I’ve seen a lot of my friends sharing this meme about Joseph Kony and the LRA through various social media websites.  Whilst this shouldn’t be taken as a direct criticism, the whole thing just rankles me a bit.  I’ll try and explain why.

The danger with using the power of internet memetics and the changing society is that we end up focussing on a singular dynamic of violence and horror.  True enough the LRA and Kony are a terrible example of, well, anything, but the risk of turning the power of the internet  against him and proclaiming some kind of “new dawn” (which, given the power of social communication in aiding recent civil resistance in the Middle East is understandable), in  what seems to be a (mis)guided attempt at a cosmopolitanism ethic is troubling.

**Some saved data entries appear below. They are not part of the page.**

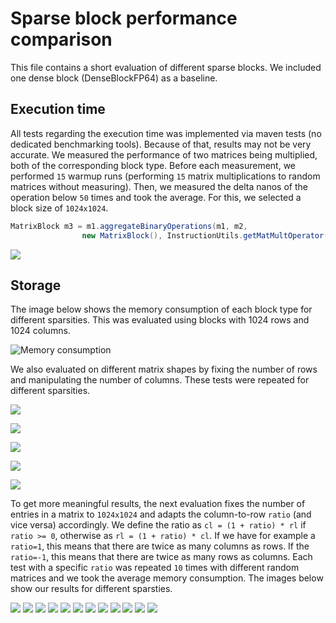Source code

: # Sparse block performance comparison

This file contains a short evaluation of different sparse blocks. We included one dense block (DenseBlockFP64) as a baseline.

## Execution time
All tests regarding the execution time was implemented via maven tests (no dedicated benchmarking tools).
Because of that, results may not be very accurate. We measured the performance of two matrices being multiplied, both of the corresponding block type.
Before each measurement, we performed `15` warmup runs (performing `15` matrix multiplications to random matrices without measuring).
Then, we measured the delta nanos of the operation below `50` times and took the average.
For this, we selected a block size of `1024x1024`.

```java 
MatrixBlock m3 = m1.aggregateBinaryOperations(m1, m2,
                new MatrixBlock(), InstructionUtils.getMatMultOperator(1));
```

![](./img/PerformanceSparsity.png)

## Storage

The image below shows the memory consumption of each block type for different sparsities. This was evaluated using blocks with 1024 rows and 1024 columns.

![Memory consumption](./img/MemSparsity.png)

We also evaluated on different matrix shapes by fixing the number of rows and manipulating the number of columns.
These tests were repeated for different sparsities.

![](./img/MemCols04.png)

![](./img/MemCols02.png)

![](./img/MemCols01.png)

![](./img/MemCols001.png)

![](./img/MemCols0001.png)

To get more meaningful results, the next evaluation fixes the number of entries in a matrix to `1024x1024` and adapts the column-to-row `ratio` (and vice versa) accordingly.
We define the ratio as `cl = (1 + ratio) * rl` if `ratio >= 0`, otherwise as `rl = (1 + ratio) * cl`. 
If we have for example a `ratio=1`, this means that there are twice as many columns as rows. If the `ratio=-1`, this means that there are twice as many rows as columns.
Each test with a specific `ratio` was repeated `10` times with different random matrices and we took the average memory consumption.
The images below show our results for different sparsties.

![](./img/MemBalanced041.png)
![](./img/MemBalanced042.png)
![](./img/MemBalanced021.png)
![](./img/MemBalanced022.png)
![](./img/MemBalanced011.png)
![](./img/MemBalanced012.png)
![](./img/MemBalanced0011.png)
![](./img/MemBalanced0012.png)
![](./img/MemBalanced00011.png)
![](./img/MemBalanced00012.png)
![](./img/MemBalanced000011.png)
![](./img/MemBalanced000012.png)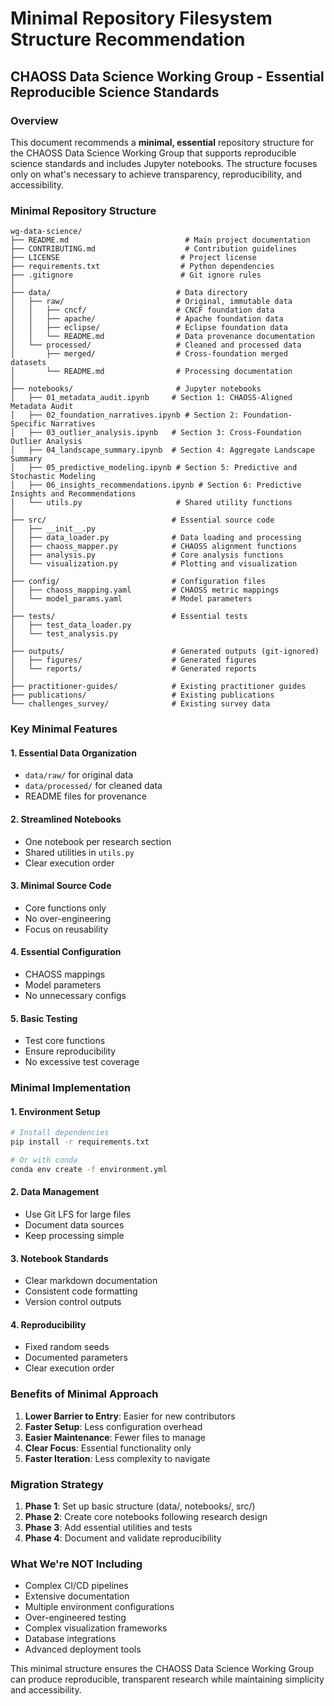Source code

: # Minimal Repository Filesystem Structure Recommendation
## CHAOSS Data Science Working Group - Essential Reproducible Science Standards

### Overview

This document recommends a **minimal, essential** repository structure for the CHAOSS Data Science Working Group that supports reproducible science standards and includes Jupyter notebooks. The structure focuses only on what's necessary to achieve transparency, reproducibility, and accessibility.

### Minimal Repository Structure

```
wg-data-science/
├── README.md                          # Main project documentation
├── CONTRIBUTING.md                    # Contribution guidelines
├── LICENSE                           # Project license
├── requirements.txt                  # Python dependencies
├── .gitignore                        # Git ignore rules
│
├── data/                            # Data directory
│   ├── raw/                         # Original, immutable data
│   │   ├── cncf/                    # CNCF foundation data
│   │   ├── apache/                  # Apache foundation data
│   │   ├── eclipse/                 # Eclipse foundation data
│   │   └── README.md                # Data provenance documentation
│   └── processed/                   # Cleaned and processed data
│       ├── merged/                  # Cross-foundation merged datasets
│       └── README.md                # Processing documentation
│
├── notebooks/                       # Jupyter notebooks
│   ├── 01_metadata_audit.ipynb     # Section 1: CHAOSS-Aligned Metadata Audit
│   ├── 02_foundation_narratives.ipynb # Section 2: Foundation-Specific Narratives
│   ├── 03_outlier_analysis.ipynb   # Section 3: Cross-Foundation Outlier Analysis
│   ├── 04_landscape_summary.ipynb  # Section 4: Aggregate Landscape Summary
│   ├── 05_predictive_modeling.ipynb # Section 5: Predictive and Stochastic Modeling
│   ├── 06_insights_recommendations.ipynb # Section 6: Predictive Insights and Recommendations
│   └── utils.py                     # Shared utility functions
│
├── src/                            # Essential source code
│   ├── __init__.py
│   ├── data_loader.py              # Data loading and processing
│   ├── chaoss_mapper.py            # CHAOSS alignment functions
│   ├── analysis.py                 # Core analysis functions
│   └── visualization.py            # Plotting and visualization
│
├── config/                         # Configuration files
│   ├── chaoss_mapping.yaml         # CHAOSS metric mappings
│   └── model_params.yaml           # Model parameters
│
├── tests/                          # Essential tests
│   ├── test_data_loader.py
│   └── test_analysis.py
│
├── outputs/                        # Generated outputs (git-ignored)
│   ├── figures/                    # Generated figures
│   └── reports/                    # Generated reports
│
├── practitioner-guides/            # Existing practitioner guides
├── publications/                   # Existing publications
└── challenges_survey/              # Existing survey data
```

### Key Minimal Features

#### 1. **Essential Data Organization**
- `data/raw/` for original data
- `data/processed/` for cleaned data
- README files for provenance

#### 2. **Streamlined Notebooks**
- One notebook per research section
- Shared utilities in `utils.py`
- Clear execution order

#### 3. **Minimal Source Code**
- Core functions only
- No over-engineering
- Focus on reusability

#### 4. **Essential Configuration**
- CHAOSS mappings
- Model parameters
- No unnecessary configs

#### 5. **Basic Testing**
- Test core functions
- Ensure reproducibility
- No excessive test coverage

### Minimal Implementation

#### 1. **Environment Setup**
```bash
# Install dependencies
pip install -r requirements.txt

# Or with conda
conda env create -f environment.yml
```

#### 2. **Data Management**
- Use Git LFS for large files
- Document data sources
- Keep processing simple

#### 3. **Notebook Standards**
- Clear markdown documentation
- Consistent code formatting
- Version control outputs

#### 4. **Reproducibility**
- Fixed random seeds
- Documented parameters
- Clear execution order

### Benefits of Minimal Approach

1. **Lower Barrier to Entry**: Easier for new contributors
2. **Faster Setup**: Less configuration overhead
3. **Easier Maintenance**: Fewer files to manage
4. **Clear Focus**: Essential functionality only
5. **Faster Iteration**: Less complexity to navigate

### Migration Strategy

1. **Phase 1**: Set up basic structure (data/, notebooks/, src/)
2. **Phase 2**: Create core notebooks following research design
3. **Phase 3**: Add essential utilities and tests
4. **Phase 4**: Document and validate reproducibility

### What We're NOT Including

- Complex CI/CD pipelines
- Extensive documentation
- Multiple environment configurations
- Over-engineered testing
- Complex visualization frameworks
- Database integrations
- Advanced deployment tools

This minimal structure ensures the CHAOSS Data Science Working Group can produce reproducible, transparent research while maintaining simplicity and accessibility. 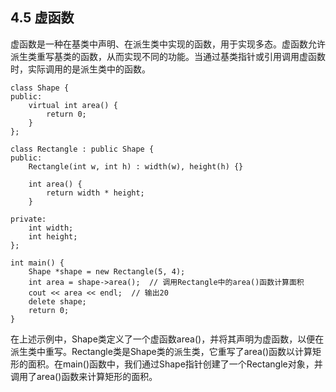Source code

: 
## **4.5 虚函数**

虚函数是一种在基类中声明、在派生类中实现的函数，用于实现多态。虚函数允许派生类重写基类的函数，从而实现不同的功能。当通过基类指针或引用调用虚函数时，实际调用的是派生类中的函数。
```
class Shape {  
public:  
    virtual int area() {  
        return 0;  
    }  
};  

class Rectangle : public Shape {  
public:  
    Rectangle(int w, int h) : width(w), height(h) {}  

    int area() {  
        return width * height;  
    }  

private:  
    int width;  
    int height;  
};  

int main() {  
    Shape *shape = new Rectangle(5, 4);  
    int area = shape->area();  // 调用Rectangle中的area()函数计算面积  
    cout << area << endl;  // 输出20  
    delete shape;  
    return 0;  
}
```
在上述示例中，Shape类定义了一个虚函数area()，并将其声明为虚函数，以便在派生类中重写。Rectangle类是Shape类的派生类，它重写了area()函数以计算矩形的面积。在main()函数中，我们通过Shape指针创建了一个Rectangle对象，并调用了area()函数来计算矩形的面积。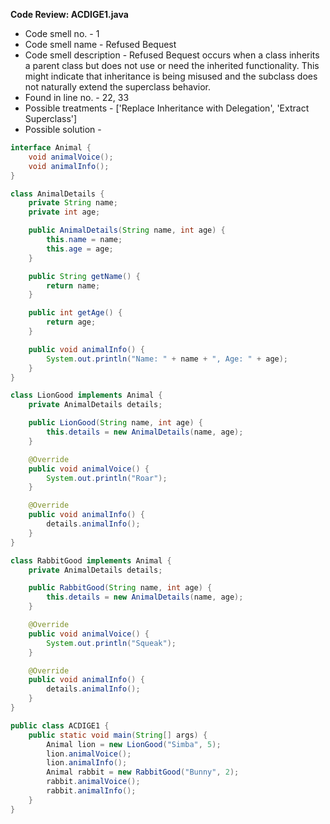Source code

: **Code Review: ACDIGE1.java**
- Code smell no. - 1
- Code smell name - Refused Bequest
- Code smell description - Refused Bequest occurs when a class inherits a parent class but does not use or need the inherited functionality. This might indicate that inheritance is being misused and the subclass does not naturally extend the superclass behavior.
- Found in line no. - 22, 33
- Possible treatments - ['Replace Inheritance with Delegation', 'Extract Superclass']
- Possible solution - 
```java
interface Animal {
    void animalVoice();
    void animalInfo();
}

class AnimalDetails {
    private String name;
    private int age;

    public AnimalDetails(String name, int age) {
        this.name = name;
        this.age = age;
    }

    public String getName() {
        return name;
    }

    public int getAge() {
        return age;
    }

    public void animalInfo() {
        System.out.println("Name: " + name + ", Age: " + age);
    }
}

class LionGood implements Animal {
    private AnimalDetails details;

    public LionGood(String name, int age) {
        this.details = new AnimalDetails(name, age);
    }

    @Override
    public void animalVoice() {
        System.out.println("Roar");
    }

    @Override
    public void animalInfo() {
        details.animalInfo();
    }
}

class RabbitGood implements Animal {
    private AnimalDetails details;

    public RabbitGood(String name, int age) {
        this.details = new AnimalDetails(name, age);
    }

    @Override
    public void animalVoice() {
        System.out.println("Squeak");
    }

    @Override
    public void animalInfo() {
        details.animalInfo();
    }
}

public class ACDIGE1 {
    public static void main(String[] args) {
        Animal lion = new LionGood("Simba", 5);
        lion.animalVoice();
        lion.animalInfo();
        Animal rabbit = new RabbitGood("Bunny", 2);
        rabbit.animalVoice();
        rabbit.animalInfo();
    }
}
```
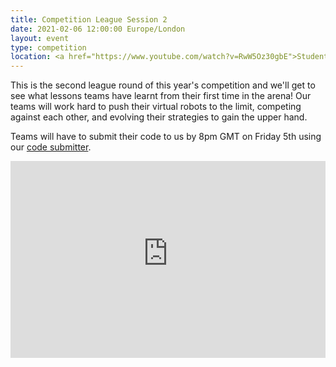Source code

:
 ```yaml
---
title: Competition League Session 2
date: 2021-02-06 12:00:00 Europe/London
layout: event
type: competition
location: <a href="https://www.youtube.com/watch?v=RwW5Oz30gbE">Student Robotics' YouTube Channel</a>
---
```


This is the second league round of this year's competition and we'll get to see what lessons teams have learnt from their first time in the arena! Our teams will work hard to push their virtual robots to the limit, competing against each other, and evolving their strategies to gain the upper hand.

Teams will have to submit their code to us by 8pm GMT on Friday 5th using our [code submitter](https://studentrobotics.org/code-submitter/).

<iframe
  title="Livestream of the second League Session"
  width="100%"
  height="315"
  src="https://www.youtube-nocookie.com/embed/RwW5Oz30gbE"
  frameborder="0"
  allow="accelerometer; autoplay; encrypted-media; gyroscope; picture-in-picture"
  allowfullscreen
></iframe>

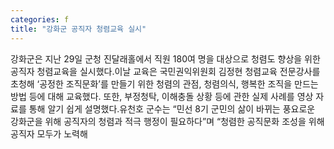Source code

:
 ```yaml
---
categories: f
title: "강화군 공직자 청렴교육 실시"
---
```

강화군은 지난 29일 군청 진달래홀에서 직원 180여 명을 대상으로 청렴도 향상을 위한 공직자 청렴교육을 실시했다.이날 교육은 국민권익위원회 김정현 청렴교육 전문강사를 초청해 ‘공정한 조직문화’를 만들기 위한 청렴의 관점, 청렴의식, 행복한 조직을 만드는 방법 등에 대해 교육했다. 또한, 부정청탁, 이해충돌 상황 등에 관한 실제 사례를 영상 자료를 통해 알기 쉽게 설명했다.유천호 군수는 “민선 8기 군민의 삶이 바뀌는 풍요로운 강화군을 위해 공직자의 청렴과 적극 행정이 필요하다”며 “청렴한 공직문화 조성을 위해 공직자 모두가 노력해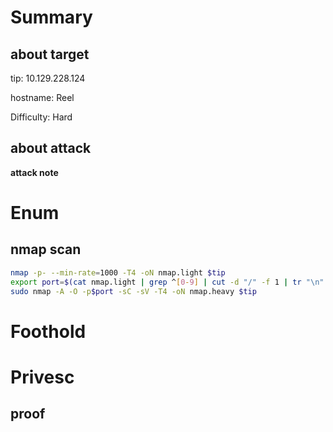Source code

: # Summary



## about target

tip:  10.129.228.124

hostname:  Reel

Difficulty:  Hard



## about attack







**attack note**







# Enum

## nmap scan



```bash
nmap -p- --min-rate=1000 -T4 -oN nmap.light $tip
export port=$(cat nmap.light | grep ^[0-9] | cut -d "/" -f 1 | tr "\n" "," | sed s/,$//)
sudo nmap -A -O -p$port -sC -sV -T4 -oN nmap.heavy $tip


```



# Foothold





# Privesc





## proof

```bash


```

I don’t doubt the sincerity of those behind the ‘Invisible Children’ project.  Nor do I reject a “do what you can” mentality to popular engagement with geopolitics.  It’s laudable, really, and I say that with no hint of sarcasm at all.  I know he cares, I do too.  I’ve been aware of Kony and the activities of the LRA for a long time.  As he says in the film when confronted with the reality of child soldiering in Northern Uganda: “this has been going on for years?  if this was happening in America it would be on the cover of Newsweek!”.

He’s right in a sense,  but also completely wrong.  The psychological gap between America, or the West in general and the necropolitical in sub-saharan Africa has become so great that even a Newsweek/Time/Life magazine front cover (of which there have been many covering the great African Wars which began in the early 1990’s and continue to this day ((of which Kony and the LRA exist as only a tiny fragment)) is not enough to turn the Western world’s attention for any longer that the time taken to fulfil a news cycle.  We have seen it and yet have chosen to look away from this particular intrusion of the real.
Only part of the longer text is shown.